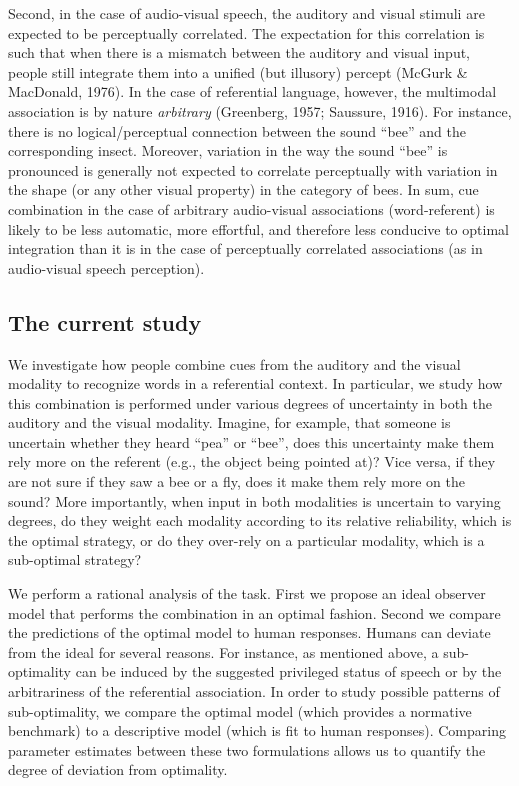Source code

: \documentclass[english,floatsintext,man]{apa6}
\theoremstyle{definition}
\theoremstyle{definition}
\theoremstyle{definition}
\theoremstyle{remark}
\begin{document}
Second, in the case of audio-visual speech, the auditory and visual
stimuli are expected to be perceptually correlated. The expectation for
this correlation is such that when there is a mismatch between the
auditory and visual input, people still integrate them into a unified
(but illusory) percept (McGurk \& MacDonald, 1976). In the case of
referential language, however, the multimodal association is by nature
\emph{arbitrary} (Greenberg, 1957; Saussure, 1916). For instance, there
is no logical/perceptual connection between the sound \enquote{bee} and
the corresponding insect. Moreover, variation in the way the sound
\enquote{bee} is pronounced is generally not expected to correlate
perceptually with variation in the shape (or any other visual property)
in the category of bees. In sum, cue combination in the case of
arbitrary audio-visual associations (word-referent) is likely to be less
automatic, more effortful, and therefore less conducive to optimal
integration than it is in the case of perceptually correlated
associations (as in audio-visual speech perception).

\subsection{The current study}\label{the-current-study}

We investigate how people combine cues from the auditory and the visual
modality to recognize words in a referential context. In particular, we
study how this combination is performed under various degrees of
uncertainty in both the auditory and the visual modality. Imagine, for
example, that someone is uncertain whether they heard \enquote{pea} or
\enquote{bee}, does this uncertainty make them rely more on the referent
(e.g., the object being pointed at)? Vice versa, if they are not sure if
they saw a bee or a fly, does it make them rely more on the sound? More
importantly, when input in both modalities is uncertain to varying
degrees, do they weight each modality according to its relative
reliability, which is the optimal strategy, or do they over-rely on a
particular modality, which is a sub-optimal strategy?

We perform a rational analysis of the task. First we propose an ideal
observer model that performs the combination in an optimal fashion.
Second we compare the predictions of the optimal model to human
responses. Humans can deviate from the ideal for several reasons. For
instance, as mentioned above, a sub-optimality can be induced by the
suggested privileged status of speech or by the arbitrariness of the
referential association. In order to study possible patterns of
sub-optimality, we compare the optimal model (which provides a normative
benchmark) to a descriptive model (which is fit to human responses).
Comparing parameter estimates between these two formulations allows us
to quantify the degree of deviation from optimality.
\end{document}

==================================================

§ **Aim of the task**: Show all lines in the entries above where the string "referential" appears.

§ **Solution**:
referential language, however, the multimodal association is by nature
modality to recognize words in a referential context. In particular, we
referential association. In order to study possible patterns of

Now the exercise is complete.